By the way, my colleague Yvette Essen showed me the CDS data on some of the US states. These are quite revealing too.

Michigan    192
California    165
Nevada       164
New Jersey 150
Ohio           104  

So, California is now priced as a greater bankruptcy risk than Slovakia 150.

One Response to “Bankruptcy update, Britain plus California”

  1. inthesenewtimes said

    “This is not a subject that I have seen discussed anywhere, but it is worth pondering.’
    The question of dollar positions is discussed by Willem Buiter:

    inthesenewtimes.com/2008/…
    sterling-crisis-or-are-we-in-one-already/

    I’m glad someone at last has raised the geopolitical aspect of this situation:

    “the UK’s role as a military power and a permanent UN Security Council member provided an extra shield, ie the global order has too much political investment in Britain to let it happen’

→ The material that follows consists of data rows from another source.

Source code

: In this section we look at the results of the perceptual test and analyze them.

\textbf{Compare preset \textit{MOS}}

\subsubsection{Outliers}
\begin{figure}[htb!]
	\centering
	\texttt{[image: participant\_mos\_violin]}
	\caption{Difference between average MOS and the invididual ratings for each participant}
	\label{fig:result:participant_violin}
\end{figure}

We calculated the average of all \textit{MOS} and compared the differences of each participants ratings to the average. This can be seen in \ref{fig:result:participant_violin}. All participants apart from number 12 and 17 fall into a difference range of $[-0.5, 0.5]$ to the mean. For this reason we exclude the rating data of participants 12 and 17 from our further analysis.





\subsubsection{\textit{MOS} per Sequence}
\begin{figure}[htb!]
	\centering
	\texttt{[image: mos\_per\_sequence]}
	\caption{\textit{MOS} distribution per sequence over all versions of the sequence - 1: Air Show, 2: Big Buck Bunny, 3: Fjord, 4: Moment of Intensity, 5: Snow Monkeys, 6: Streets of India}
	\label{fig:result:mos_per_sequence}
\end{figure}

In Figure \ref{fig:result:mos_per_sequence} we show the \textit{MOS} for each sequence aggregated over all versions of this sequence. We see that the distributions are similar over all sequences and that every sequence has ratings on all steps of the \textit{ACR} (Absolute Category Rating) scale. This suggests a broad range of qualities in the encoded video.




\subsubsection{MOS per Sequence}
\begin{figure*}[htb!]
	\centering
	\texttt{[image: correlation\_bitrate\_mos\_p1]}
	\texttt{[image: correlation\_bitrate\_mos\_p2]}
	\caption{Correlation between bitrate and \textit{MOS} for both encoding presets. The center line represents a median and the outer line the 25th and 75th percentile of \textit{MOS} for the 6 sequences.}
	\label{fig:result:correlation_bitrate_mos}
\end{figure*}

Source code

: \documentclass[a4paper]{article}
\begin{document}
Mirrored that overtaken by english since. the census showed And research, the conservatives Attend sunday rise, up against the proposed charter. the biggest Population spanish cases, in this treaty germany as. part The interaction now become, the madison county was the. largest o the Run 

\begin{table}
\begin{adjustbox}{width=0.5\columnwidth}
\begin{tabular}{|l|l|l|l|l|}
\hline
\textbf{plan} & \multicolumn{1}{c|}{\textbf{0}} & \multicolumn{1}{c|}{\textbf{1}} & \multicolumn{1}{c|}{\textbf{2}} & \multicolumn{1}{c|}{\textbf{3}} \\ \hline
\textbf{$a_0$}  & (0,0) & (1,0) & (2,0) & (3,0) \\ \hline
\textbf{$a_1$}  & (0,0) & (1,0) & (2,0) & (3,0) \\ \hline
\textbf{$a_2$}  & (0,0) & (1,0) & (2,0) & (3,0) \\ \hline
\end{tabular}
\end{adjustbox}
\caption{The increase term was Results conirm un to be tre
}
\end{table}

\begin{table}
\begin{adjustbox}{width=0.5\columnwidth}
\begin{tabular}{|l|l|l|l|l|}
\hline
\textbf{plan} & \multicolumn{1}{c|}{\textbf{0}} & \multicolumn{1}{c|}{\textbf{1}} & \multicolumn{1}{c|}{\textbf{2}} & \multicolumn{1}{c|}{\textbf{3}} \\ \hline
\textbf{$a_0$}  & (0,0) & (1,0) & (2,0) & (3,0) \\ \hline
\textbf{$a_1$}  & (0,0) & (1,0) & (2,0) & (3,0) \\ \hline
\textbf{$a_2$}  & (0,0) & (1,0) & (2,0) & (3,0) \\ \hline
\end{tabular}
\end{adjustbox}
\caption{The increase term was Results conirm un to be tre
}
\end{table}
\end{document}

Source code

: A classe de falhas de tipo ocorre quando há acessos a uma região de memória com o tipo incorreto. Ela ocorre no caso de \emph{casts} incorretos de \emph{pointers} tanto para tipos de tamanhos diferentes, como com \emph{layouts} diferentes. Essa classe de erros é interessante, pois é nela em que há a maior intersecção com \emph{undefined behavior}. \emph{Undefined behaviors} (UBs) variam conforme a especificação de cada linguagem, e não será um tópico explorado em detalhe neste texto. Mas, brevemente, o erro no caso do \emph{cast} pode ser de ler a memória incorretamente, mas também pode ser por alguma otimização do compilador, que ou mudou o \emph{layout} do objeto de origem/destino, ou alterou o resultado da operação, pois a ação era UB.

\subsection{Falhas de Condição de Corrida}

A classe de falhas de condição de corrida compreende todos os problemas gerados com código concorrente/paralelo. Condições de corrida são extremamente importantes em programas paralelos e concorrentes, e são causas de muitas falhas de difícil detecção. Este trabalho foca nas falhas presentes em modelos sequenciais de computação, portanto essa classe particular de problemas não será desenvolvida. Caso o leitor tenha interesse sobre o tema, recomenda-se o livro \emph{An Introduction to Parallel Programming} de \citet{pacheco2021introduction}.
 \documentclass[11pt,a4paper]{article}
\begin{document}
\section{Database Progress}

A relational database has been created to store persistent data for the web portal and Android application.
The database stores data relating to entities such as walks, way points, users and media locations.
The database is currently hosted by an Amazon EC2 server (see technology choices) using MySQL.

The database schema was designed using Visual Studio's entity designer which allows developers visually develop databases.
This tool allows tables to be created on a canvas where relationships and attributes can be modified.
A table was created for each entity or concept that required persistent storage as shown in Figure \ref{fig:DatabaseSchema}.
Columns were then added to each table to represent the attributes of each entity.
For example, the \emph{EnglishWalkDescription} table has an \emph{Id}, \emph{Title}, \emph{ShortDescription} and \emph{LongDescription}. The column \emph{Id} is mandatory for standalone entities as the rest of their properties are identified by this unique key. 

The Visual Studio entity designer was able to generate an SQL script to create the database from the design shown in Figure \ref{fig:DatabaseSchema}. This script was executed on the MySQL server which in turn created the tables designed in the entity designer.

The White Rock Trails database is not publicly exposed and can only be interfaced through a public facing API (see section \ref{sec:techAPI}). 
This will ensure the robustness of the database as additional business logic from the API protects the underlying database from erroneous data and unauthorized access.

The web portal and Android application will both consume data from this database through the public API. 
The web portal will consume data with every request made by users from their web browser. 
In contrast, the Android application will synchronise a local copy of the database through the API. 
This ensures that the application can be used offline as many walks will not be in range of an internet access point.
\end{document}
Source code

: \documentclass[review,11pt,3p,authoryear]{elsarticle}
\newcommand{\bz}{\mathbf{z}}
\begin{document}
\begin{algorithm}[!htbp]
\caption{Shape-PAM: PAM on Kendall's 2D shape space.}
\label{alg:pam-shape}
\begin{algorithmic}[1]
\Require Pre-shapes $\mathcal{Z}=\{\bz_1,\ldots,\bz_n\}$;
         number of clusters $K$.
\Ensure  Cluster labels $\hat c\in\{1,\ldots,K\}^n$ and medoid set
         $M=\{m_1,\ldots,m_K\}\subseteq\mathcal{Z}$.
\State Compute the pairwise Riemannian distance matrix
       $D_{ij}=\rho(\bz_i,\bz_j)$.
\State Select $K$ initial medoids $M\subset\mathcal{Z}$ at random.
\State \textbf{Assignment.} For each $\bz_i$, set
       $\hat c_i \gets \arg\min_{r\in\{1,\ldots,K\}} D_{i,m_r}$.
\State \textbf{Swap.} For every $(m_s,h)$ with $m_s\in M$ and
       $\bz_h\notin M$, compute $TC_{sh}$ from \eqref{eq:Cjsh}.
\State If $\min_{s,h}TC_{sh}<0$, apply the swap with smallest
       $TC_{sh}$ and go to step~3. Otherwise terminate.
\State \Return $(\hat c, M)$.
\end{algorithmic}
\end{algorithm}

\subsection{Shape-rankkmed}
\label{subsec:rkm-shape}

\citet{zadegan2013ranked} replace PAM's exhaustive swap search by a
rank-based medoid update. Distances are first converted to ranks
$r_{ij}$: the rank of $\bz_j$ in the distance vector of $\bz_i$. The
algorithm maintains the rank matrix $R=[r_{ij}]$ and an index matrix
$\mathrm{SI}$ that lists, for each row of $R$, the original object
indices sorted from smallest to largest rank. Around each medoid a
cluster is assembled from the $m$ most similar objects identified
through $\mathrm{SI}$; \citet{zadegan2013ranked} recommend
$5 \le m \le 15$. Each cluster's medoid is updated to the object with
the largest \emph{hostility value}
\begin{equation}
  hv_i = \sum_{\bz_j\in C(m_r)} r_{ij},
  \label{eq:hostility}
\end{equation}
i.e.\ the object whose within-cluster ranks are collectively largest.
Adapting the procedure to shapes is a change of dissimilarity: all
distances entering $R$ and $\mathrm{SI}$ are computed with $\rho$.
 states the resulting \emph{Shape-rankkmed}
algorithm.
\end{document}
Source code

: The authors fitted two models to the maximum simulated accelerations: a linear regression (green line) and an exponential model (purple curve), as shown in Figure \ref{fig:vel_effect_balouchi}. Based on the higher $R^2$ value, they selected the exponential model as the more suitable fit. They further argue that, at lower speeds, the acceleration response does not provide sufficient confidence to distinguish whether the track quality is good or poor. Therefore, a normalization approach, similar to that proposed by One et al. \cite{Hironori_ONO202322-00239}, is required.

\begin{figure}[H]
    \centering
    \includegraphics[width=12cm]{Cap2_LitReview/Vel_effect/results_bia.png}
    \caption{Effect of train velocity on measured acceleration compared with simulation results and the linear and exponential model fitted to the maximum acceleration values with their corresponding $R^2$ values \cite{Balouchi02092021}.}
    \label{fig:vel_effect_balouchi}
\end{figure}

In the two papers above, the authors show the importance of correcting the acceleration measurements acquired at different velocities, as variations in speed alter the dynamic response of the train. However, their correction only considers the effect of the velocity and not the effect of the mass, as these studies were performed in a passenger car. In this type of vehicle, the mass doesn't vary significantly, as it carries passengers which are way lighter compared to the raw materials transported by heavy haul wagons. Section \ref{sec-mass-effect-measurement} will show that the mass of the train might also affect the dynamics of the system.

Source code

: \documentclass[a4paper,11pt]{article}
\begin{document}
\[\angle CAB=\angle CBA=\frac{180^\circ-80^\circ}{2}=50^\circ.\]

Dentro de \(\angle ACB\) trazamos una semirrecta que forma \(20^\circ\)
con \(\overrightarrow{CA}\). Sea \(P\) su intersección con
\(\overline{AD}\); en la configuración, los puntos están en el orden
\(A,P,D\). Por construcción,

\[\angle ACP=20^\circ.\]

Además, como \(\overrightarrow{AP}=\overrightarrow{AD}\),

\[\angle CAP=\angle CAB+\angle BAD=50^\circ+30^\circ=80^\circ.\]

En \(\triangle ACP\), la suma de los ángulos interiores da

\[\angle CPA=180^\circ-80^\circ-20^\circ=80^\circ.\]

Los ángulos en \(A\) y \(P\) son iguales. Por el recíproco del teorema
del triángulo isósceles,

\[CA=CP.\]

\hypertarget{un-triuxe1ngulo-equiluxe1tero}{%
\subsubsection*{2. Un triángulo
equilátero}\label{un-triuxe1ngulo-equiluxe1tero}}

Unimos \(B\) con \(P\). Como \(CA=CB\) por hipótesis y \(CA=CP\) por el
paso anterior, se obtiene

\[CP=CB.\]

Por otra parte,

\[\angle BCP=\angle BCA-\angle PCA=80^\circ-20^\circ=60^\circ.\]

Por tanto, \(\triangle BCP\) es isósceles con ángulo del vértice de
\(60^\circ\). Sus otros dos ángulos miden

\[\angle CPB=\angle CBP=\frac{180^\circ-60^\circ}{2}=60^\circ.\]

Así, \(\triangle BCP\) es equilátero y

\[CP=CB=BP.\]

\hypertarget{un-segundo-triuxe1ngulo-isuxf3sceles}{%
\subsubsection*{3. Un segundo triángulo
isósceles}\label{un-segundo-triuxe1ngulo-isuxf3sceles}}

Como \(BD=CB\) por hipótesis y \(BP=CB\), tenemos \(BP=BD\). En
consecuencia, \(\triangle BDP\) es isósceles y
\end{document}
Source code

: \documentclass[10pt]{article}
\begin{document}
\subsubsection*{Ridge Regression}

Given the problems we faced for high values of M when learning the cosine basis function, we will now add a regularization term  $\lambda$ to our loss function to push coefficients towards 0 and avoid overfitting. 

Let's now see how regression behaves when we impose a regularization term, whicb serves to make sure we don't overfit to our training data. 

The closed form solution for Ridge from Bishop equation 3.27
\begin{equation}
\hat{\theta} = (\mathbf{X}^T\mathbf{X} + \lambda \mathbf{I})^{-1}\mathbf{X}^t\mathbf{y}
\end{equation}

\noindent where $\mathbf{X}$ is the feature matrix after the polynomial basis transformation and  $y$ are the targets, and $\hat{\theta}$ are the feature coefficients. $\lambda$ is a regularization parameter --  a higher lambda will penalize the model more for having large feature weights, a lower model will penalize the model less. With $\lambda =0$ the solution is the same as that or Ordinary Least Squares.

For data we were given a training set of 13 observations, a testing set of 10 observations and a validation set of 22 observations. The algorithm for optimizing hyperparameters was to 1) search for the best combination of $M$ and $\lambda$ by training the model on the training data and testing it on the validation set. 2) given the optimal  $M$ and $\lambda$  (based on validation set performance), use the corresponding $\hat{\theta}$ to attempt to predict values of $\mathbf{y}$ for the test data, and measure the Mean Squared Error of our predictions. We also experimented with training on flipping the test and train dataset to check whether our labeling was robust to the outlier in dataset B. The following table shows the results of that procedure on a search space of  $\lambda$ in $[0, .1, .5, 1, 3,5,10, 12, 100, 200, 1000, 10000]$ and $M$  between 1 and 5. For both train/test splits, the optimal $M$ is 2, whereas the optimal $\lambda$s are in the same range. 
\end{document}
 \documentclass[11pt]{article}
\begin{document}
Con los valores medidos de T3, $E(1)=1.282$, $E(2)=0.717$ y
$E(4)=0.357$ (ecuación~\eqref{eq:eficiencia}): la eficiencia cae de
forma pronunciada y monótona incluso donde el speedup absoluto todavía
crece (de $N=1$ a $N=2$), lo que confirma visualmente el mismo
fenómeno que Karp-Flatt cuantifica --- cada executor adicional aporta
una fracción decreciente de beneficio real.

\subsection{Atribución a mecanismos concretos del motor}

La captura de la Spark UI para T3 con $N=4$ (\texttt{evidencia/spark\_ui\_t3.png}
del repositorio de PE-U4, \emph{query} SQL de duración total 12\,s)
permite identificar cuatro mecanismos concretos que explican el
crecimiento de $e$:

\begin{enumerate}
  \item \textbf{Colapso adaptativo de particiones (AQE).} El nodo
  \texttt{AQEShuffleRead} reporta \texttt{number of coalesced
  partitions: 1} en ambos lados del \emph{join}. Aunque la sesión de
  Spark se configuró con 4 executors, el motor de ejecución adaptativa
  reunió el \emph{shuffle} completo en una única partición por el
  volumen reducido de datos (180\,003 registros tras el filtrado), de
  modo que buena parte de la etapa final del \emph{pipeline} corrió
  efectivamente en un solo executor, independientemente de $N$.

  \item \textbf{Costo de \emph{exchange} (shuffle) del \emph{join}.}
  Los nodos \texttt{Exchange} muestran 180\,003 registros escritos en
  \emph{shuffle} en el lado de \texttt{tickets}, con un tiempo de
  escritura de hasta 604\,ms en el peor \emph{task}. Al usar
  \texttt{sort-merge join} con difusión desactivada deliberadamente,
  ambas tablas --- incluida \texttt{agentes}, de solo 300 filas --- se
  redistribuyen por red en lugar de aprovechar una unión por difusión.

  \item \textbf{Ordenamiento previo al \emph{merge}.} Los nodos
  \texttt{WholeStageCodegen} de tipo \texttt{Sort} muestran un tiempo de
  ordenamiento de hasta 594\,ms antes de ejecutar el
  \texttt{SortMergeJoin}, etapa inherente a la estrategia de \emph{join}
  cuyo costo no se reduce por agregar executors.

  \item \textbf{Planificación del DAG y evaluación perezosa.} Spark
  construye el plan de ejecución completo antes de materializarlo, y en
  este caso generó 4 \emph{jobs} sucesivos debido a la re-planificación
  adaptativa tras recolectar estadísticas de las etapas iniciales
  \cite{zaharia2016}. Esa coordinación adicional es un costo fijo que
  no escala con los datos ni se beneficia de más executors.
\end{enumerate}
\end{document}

    Had the Iraq war been a success it would have strengthened the financial position of the US and the UK. But it has not been a success; nor has the Afghan war. The result is a negative effect on the pound/ dollar since other countries are looking around for alternative global leadership. The situation of the UK economy is, therefore, much worse than the statistics make out as I have argued for some time;

    http://www.endofempire.org/oped_...

    http://www.endofempire.org/oped_...

    In addition China, for example, no longer has any motive to buy into UK government debt as opposed to US government debt:

    inthesenewtimes.com/2008/…

    The markets are likely then to drive the pound down to a level at which they think it might enter the Euro. It would be as well to begin negotiating this now rather than wait until the markets force it upon us.